## Records provided
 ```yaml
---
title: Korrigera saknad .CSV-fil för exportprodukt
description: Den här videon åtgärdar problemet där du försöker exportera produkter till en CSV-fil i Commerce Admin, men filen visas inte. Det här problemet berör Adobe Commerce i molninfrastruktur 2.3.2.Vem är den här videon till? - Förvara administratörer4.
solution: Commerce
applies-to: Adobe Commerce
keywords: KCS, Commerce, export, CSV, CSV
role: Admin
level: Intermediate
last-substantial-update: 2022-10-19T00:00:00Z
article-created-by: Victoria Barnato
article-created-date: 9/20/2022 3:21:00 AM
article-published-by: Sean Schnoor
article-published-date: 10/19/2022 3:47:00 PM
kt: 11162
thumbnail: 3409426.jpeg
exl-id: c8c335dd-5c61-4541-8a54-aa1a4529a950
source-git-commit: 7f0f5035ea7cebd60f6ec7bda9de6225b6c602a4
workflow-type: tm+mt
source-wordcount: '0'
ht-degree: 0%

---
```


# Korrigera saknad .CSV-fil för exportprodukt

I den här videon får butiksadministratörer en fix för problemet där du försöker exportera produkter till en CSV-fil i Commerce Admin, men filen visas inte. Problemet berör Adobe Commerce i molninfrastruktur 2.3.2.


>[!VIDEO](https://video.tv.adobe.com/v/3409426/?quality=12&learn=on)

## Exercise instructions
When a line of the material holds "visas", count it once, and then give the final number alone.

## Result of the task
2